Folks don't realize the danger of sneaker waves.  But intentionally kayaking over a 90' falls is intentional.  Look at it as chlorine in the gene pool.      Was it Will Rogers who said never underestimate the stupidity of the people. But we photographers have to be careful about target fixation as we can walk into danger.


----------



## snowbear (Jun 6, 2022)

Years ago when I fished in the Catoctin mountains, I wouldn't think twice about walking on fallen logs to cross the creek, or jumping over them to make my way through the woods.  Not anymore: falls can be more devastating at my age and you never know about copperheads and timber rattlers lying in the leaves on the other side of the log.  I've gotten less stupid in my old age.


----------



## smoke665 (Jun 7, 2022)

@snowbear the issue of snakes is real. I've come across them both on and off trails. Many years ago I was using a handheld GPS to layout the footprint of our house. As I lifted my foot to step over a log,  instinct told me to look down.
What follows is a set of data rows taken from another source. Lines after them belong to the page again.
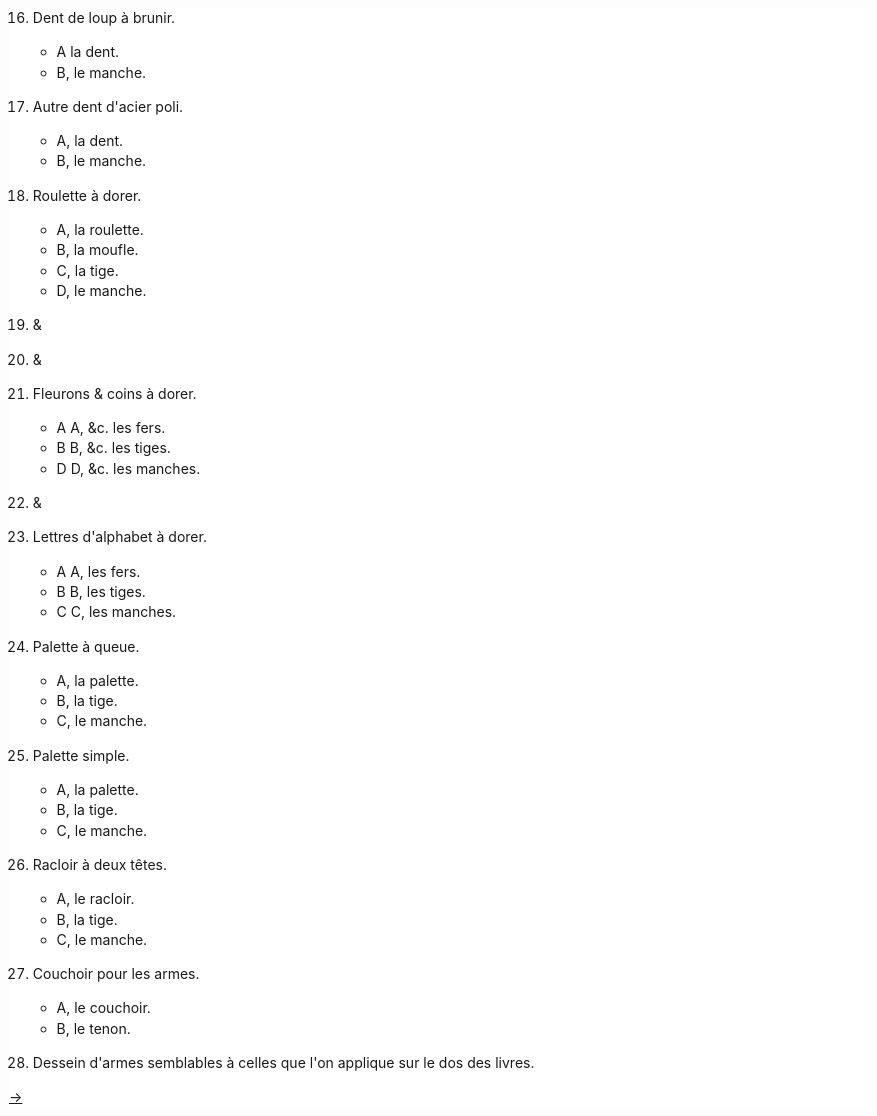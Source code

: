 16. Dent de loup à brunir.
	- A la dent.
	- B, le manche.

17. Autre dent d'acier poli.
	- A, la dent.
	- B, le manche.

18. Roulette à dorer.
	- A, la roulette.
	- B, la moufle.
	- C, la tige.
	- D, le manche.

19. &
20. &
21. Fleurons & coins à dorer.
	- A A, &c. les fers.
	- B B, &c. les tiges.
	- D D, &c. les manches.

22. &
23. Lettres d'alphabet à dorer.
	- A A, les fers.
	- B B, les tiges.
	- C C, les manches.

24. Palette à queue.
	- A, la palette.
	- B, la tige.
	- C, le manche.

25. Palette simple.
	- A, la palette.
	- B, la tige.
	- C, le manche.

26. Racloir à deux têtes.
	- A, le racloir.
	- B, la tige.
	- C, le manche.

27. Couchoir pour les armes.
	- A, le couchoir.
	- B, le tenon.

28. Dessein d'armes semblables à celles que l'on applique sur le dos des livres.


[->](../25-Sculpture_en_Tous_Genres/1-Sculpture_en_Tous_Genres/Légende.md)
Good thing as there was a large Copperhead coiled to strike on the other side.  It's easy to get distracted and forget the dangers.


----------



## snowbear (Jun 7, 2022)

Oh, I know.  Once I found a nice wild blacberry patch.  Went to pick some and the leaves moved.  Needless to say, so did I, the opposite direction.


----------



## Ozzie_Traveller (Aug 21, 2022)

G'day all

A newbie to this forum and looking into various threads ...

We have a member of our family who died via falling off a 350ft / 120m cliff.  

He had crossed the safety barrier "just like us .... to get a better view" -- and a ranger noticed that one vehicle had not left the car park the night before.  His body was found still with his two cameras around his neck.  He left behind a wife and 2 small children

Phil from the great land Downunder
www.flickr.com/photos/ozzie_traveller/sets/


----------